INSTRUCTIONS TO FOLLOW = Among the entries below, find the lines holding "begin" and copy them.

RECORDS =
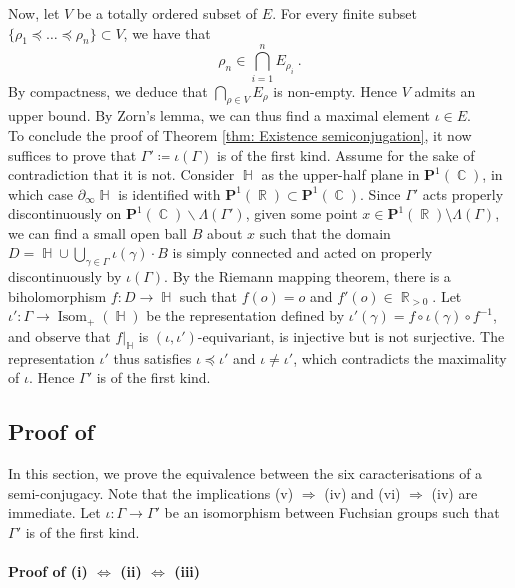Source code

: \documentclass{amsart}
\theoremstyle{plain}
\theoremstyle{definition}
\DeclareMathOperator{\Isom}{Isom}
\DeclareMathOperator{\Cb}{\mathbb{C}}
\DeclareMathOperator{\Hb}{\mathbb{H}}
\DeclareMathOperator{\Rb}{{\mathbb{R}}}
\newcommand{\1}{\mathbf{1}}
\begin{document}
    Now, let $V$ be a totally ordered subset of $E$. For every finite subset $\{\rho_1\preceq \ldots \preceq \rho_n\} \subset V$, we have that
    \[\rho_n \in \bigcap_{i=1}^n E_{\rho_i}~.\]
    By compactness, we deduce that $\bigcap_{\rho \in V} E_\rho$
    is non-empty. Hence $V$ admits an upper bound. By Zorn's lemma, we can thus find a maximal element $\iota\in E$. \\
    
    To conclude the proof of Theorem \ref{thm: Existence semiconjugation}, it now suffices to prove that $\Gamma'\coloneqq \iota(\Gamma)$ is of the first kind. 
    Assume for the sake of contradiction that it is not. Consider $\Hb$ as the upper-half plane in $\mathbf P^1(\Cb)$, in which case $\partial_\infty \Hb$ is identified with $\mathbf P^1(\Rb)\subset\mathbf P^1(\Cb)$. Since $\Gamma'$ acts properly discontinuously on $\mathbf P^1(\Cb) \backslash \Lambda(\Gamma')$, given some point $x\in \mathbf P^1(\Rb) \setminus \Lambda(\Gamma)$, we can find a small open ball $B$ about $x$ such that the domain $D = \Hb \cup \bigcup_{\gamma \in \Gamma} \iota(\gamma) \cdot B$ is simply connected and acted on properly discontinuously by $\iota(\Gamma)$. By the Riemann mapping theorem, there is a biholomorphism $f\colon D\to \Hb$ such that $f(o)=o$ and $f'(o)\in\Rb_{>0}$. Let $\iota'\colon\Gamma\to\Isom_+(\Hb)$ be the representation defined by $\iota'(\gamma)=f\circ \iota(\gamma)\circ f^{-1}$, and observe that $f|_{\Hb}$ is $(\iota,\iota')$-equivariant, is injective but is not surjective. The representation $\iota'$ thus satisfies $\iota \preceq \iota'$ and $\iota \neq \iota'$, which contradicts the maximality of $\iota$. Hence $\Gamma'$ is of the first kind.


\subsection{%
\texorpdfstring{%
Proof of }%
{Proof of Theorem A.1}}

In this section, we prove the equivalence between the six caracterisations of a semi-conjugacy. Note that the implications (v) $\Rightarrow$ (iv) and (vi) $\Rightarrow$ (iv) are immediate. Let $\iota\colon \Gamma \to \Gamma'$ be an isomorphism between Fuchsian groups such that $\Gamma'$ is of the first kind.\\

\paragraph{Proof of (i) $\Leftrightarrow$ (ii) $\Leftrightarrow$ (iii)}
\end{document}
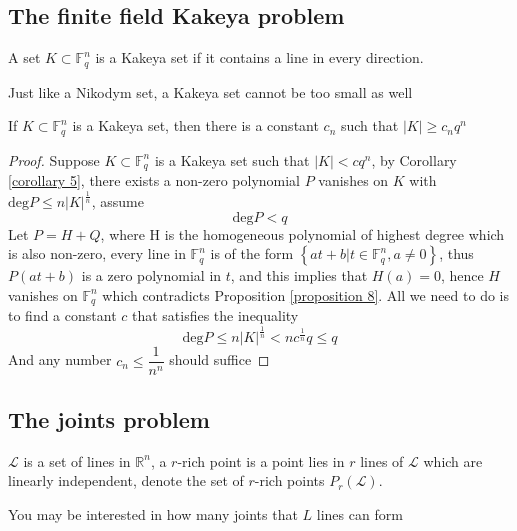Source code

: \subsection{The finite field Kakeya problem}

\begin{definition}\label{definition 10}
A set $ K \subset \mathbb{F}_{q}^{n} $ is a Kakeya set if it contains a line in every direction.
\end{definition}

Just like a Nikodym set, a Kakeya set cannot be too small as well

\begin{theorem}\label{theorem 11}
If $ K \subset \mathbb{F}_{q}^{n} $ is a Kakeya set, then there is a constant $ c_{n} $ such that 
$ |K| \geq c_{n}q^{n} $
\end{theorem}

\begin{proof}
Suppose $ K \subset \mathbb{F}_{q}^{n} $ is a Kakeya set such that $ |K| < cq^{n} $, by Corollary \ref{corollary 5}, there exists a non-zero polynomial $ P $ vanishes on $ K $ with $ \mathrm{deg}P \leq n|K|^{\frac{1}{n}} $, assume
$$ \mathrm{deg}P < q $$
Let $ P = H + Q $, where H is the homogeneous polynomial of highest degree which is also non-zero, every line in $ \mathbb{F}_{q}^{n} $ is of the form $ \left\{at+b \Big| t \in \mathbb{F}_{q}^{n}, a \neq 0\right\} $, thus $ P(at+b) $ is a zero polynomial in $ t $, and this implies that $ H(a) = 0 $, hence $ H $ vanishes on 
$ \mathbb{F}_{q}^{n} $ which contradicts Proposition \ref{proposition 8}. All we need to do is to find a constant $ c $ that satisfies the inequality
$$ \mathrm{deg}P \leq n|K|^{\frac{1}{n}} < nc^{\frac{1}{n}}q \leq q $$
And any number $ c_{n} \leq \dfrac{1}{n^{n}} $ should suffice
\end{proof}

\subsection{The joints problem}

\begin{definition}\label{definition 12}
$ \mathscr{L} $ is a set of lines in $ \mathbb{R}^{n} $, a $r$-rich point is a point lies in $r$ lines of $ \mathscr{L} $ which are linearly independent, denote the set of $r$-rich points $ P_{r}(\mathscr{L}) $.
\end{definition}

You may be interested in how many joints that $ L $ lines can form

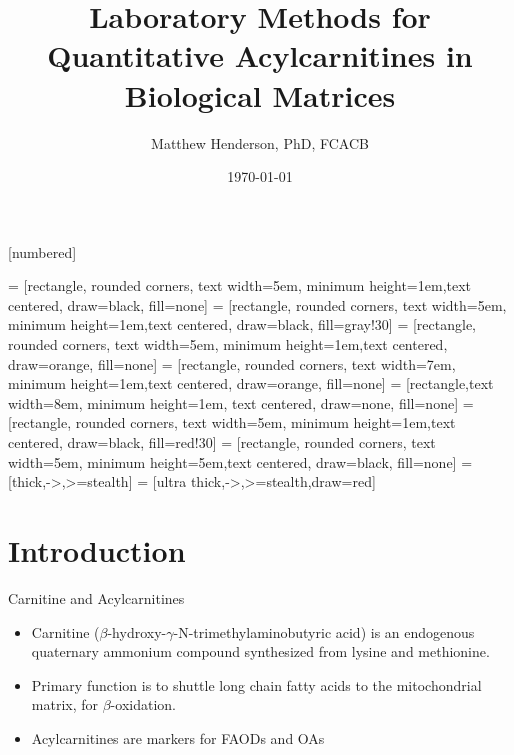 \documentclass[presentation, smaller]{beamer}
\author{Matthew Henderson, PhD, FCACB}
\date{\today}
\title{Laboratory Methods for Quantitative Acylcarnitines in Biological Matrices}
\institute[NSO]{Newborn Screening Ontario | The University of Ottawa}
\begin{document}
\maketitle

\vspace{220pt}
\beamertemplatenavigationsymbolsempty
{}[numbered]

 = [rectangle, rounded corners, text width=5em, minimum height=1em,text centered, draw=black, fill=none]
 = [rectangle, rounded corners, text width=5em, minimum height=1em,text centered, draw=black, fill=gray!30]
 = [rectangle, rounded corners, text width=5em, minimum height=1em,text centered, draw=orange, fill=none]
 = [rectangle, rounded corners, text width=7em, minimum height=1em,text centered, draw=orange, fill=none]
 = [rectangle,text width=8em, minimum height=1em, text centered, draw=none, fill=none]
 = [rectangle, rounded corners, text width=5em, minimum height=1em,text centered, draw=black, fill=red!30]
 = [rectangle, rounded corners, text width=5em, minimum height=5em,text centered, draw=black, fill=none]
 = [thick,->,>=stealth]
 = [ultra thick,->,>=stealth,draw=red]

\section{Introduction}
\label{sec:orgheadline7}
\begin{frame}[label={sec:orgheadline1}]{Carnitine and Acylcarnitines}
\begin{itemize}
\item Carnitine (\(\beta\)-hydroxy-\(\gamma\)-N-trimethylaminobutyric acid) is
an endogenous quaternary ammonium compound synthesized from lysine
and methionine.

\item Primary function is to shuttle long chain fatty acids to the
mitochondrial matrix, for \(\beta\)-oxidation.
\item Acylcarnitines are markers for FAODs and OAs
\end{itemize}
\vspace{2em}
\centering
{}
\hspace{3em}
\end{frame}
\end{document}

REPLY TO THE TASK =
\begin{document}
\begin{definition}\label{definition 10}
\begin{theorem}\label{theorem 11}
\begin{proof}
\begin{definition}\label{definition 12}
\begin{document}
\begin{frame}[label={sec:orgheadline1}]{Carnitine and Acylcarnitines}
\begin{itemize}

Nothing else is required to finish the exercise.